Michael Horeni hat seine einfühlsame Studie über „Die Brüder Boateng“ nach der Weltmeisterschaft 2010 in Südafrika veröffentlicht, als Jerome für Deutschland spielte und Kevin für Ghana. Das ist auch der emotionale Höhepunkt der Bühnenadaption, sie beginnt in der Kindheit der Brüder und erstreckt sich bis zu Jeromes Triumph mit Deutschland bei der WM 2014 in Brasilien. Die Regie hat viel Wahres übernommen und ein paar erfundene Momente hinzugefügt. Zum Beispiel die Szene, in der Kevin und Jerome darüber debattieren, ob sie bei Jugend-Länderspielen die deutsche Hymne mitsingen sollen. Jerome ist dagegen, denn erstens ist ihm der Song nicht soulig genug und zweitens kann er sich den Text so schlecht merken.
Ein anderes Mal sitzen die beiden vor einem gemeinsamen Länderspiel mit der U21 in der Kabine und Kevin sagt zu Jerome, er solle ihm doch bitte die Füße massieren. Der große Bruder will noch mal seine Macht ausspielen, aber der kleine spielt nicht mehr mit. Jerome weigert sich und am Ende gehen die beiden einen Thunfischsalat essen, Kevin zahlt.

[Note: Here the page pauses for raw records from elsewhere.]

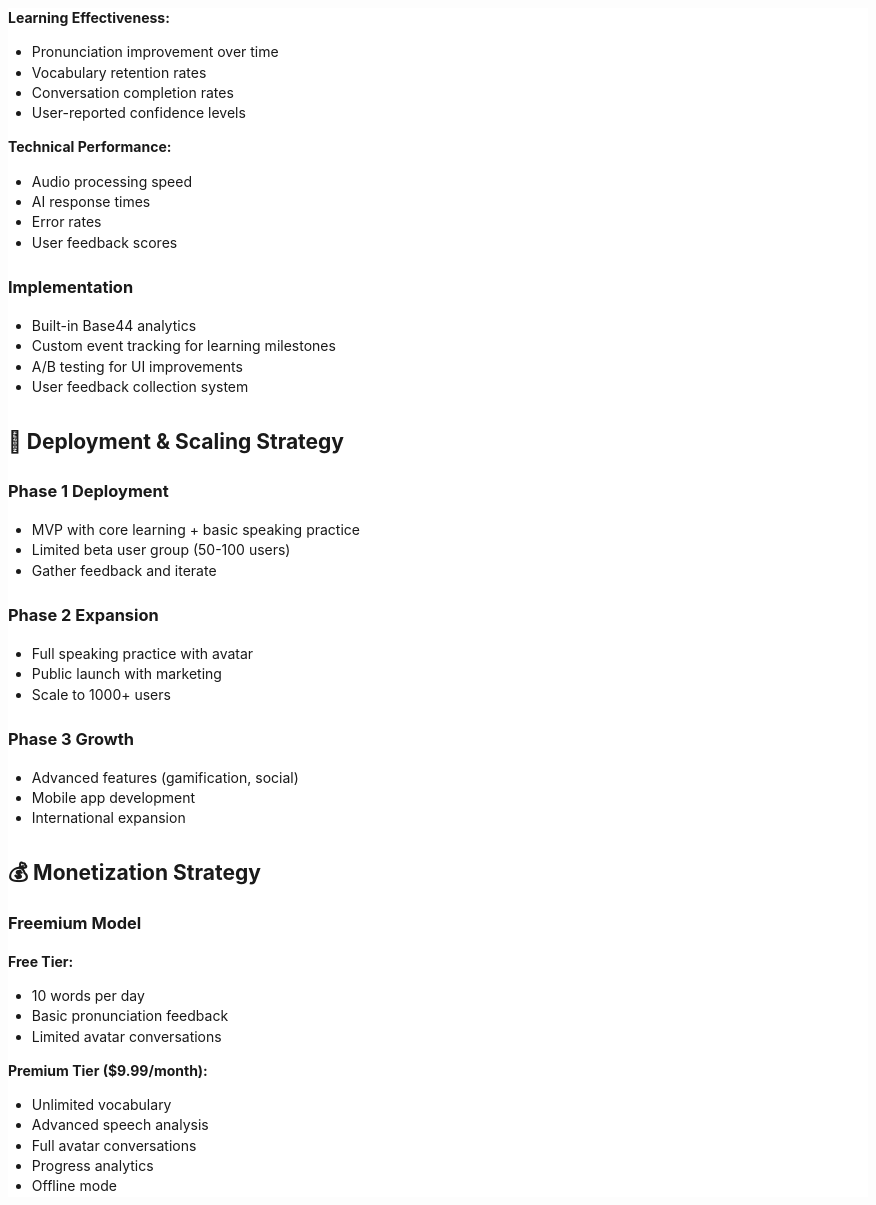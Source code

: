**Learning Effectiveness:**
- Pronunciation improvement over time
- Vocabulary retention rates
- Conversation completion rates
- User-reported confidence levels

**Technical Performance:**
- Audio processing speed
- AI response times
- Error rates
- User feedback scores

### Implementation
- Built-in Base44 analytics
- Custom event tracking for learning milestones
- A/B testing for UI improvements
- User feedback collection system

## 🚀 Deployment & Scaling Strategy

### Phase 1 Deployment
- MVP with core learning + basic speaking practice
- Limited beta user group (50-100 users)
- Gather feedback and iterate

### Phase 2 Expansion
- Full speaking practice with avatar
- Public launch with marketing
- Scale to 1000+ users

### Phase 3 Growth
- Advanced features (gamification, social)
- Mobile app development
- International expansion

## 💰 Monetization Strategy

### Freemium Model
**Free Tier:**
- 10 words per day
- Basic pronunciation feedback
- Limited avatar conversations

**Premium Tier ($9.99/month):**
- Unlimited vocabulary
- Advanced speech analysis
- Full avatar conversations
- Progress analytics
- Offline mode
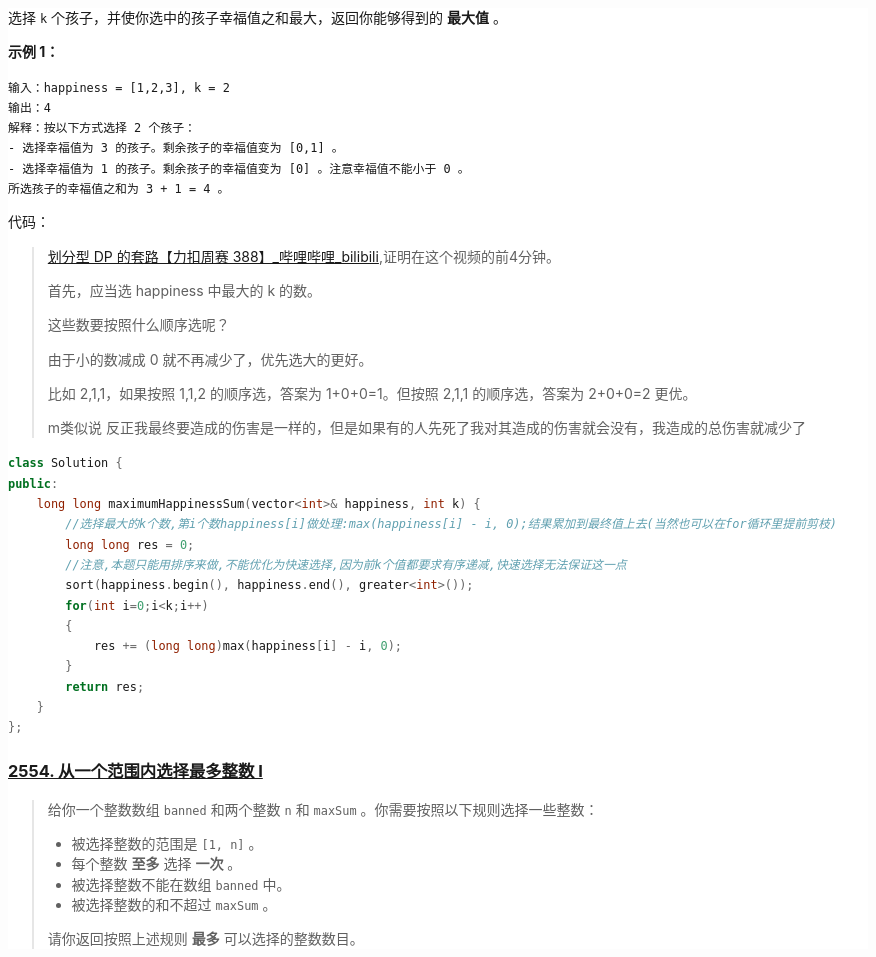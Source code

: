 选择 `k` 个孩子，并使你选中的孩子幸福值之和最大，返回你能够得到的 **最大值** 。

**示例 1：**

```
输入：happiness = [1,2,3], k = 2
输出：4
解释：按以下方式选择 2 个孩子：
- 选择幸福值为 3 的孩子。剩余孩子的幸福值变为 [0,1] 。
- 选择幸福值为 1 的孩子。剩余孩子的幸福值变为 [0] 。注意幸福值不能小于 0 。
所选孩子的幸福值之和为 3 + 1 = 4 。
```
代码：

> [划分型 DP 的套路【力扣周赛 388】_哔哩哔哩_bilibili](https://www.bilibili.com/video/BV1Xr421J77b/?vd_source=f0e5ebbc6d14fe7f10f6a52debc41c99),证明在这个视频的前4分钟。
>
> 首先，应当选 happiness 中最大的 k 的数。
>
> 这些数要按照什么顺序选呢？
>
> 由于小的数减成 0 就不再减少了，优先选大的更好。
>
> 比如 2,1,1，如果按照 1,1,2 的顺序选，答案为 1+0+0=1。但按照 2,1,1 的顺序选，答案为 2+0+0=2 更优。
>
> m类似说 反正我最终要造成的伤害是一样的，但是如果有的人先死了我对其造成的伤害就会没有，我造成的总伤害就减少了

```c++
class Solution {
public:
    long long maximumHappinessSum(vector<int>& happiness, int k) {
        //选择最大的k个数,第i个数happiness[i]做处理:max(happiness[i] - i, 0);结果累加到最终值上去(当然也可以在for循环里提前剪枝)
        long long res = 0;
        //注意,本题只能用排序来做,不能优化为快速选择,因为前k个值都要求有序递减,快速选择无法保证这一点
        sort(happiness.begin(), happiness.end(), greater<int>());
        for(int i=0;i<k;i++)
        {
            res += (long long)max(happiness[i] - i, 0);
        }
        return res;
    }
};
```



### [2554. 从一个范围内选择最多整数 I](https://leetcode.cn/problems/maximum-number-of-integers-to-choose-from-a-range-i/)

> 给你一个整数数组 `banned` 和两个整数 `n` 和 `maxSum` 。你需要按照以下规则选择一些整数：
>
> - 被选择整数的范围是 `[1, n]` 。
> - 每个整数 **至多** 选择 **一次** 。
> - 被选择整数不能在数组 `banned` 中。
> - 被选择整数的和不超过 `maxSum` 。
>
> 请你返回按照上述规则 **最多** 可以选择的整数数目。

Fußball wird in „Peng! Peng! Boateng!“ übrigens kein einziges Mal gespielt. Der Ball liegt nur als dekoratives Element herum und kommt nur beim Herumalbern in den Pausen der Probe zum Einsatz. Da zeigt Tamer/Kevin zur Belustigung der Kollegen auch den Okocha. „Lass’ mal“, sagt Mandi/Jerome. „Das wäre wohl keine so großartige Idee, wenn wir es versuchen würden, so großartige Spieler zu imitieren.“
Die Uraufführung von „Peng! Peng! Boateng!“ steigt am 18. Dezember im Pier 9, der Probebühne des Heimathafen Neukölln, Hasenheide 9. Alles Weitere unter www.heimathafen-neukoelln.de.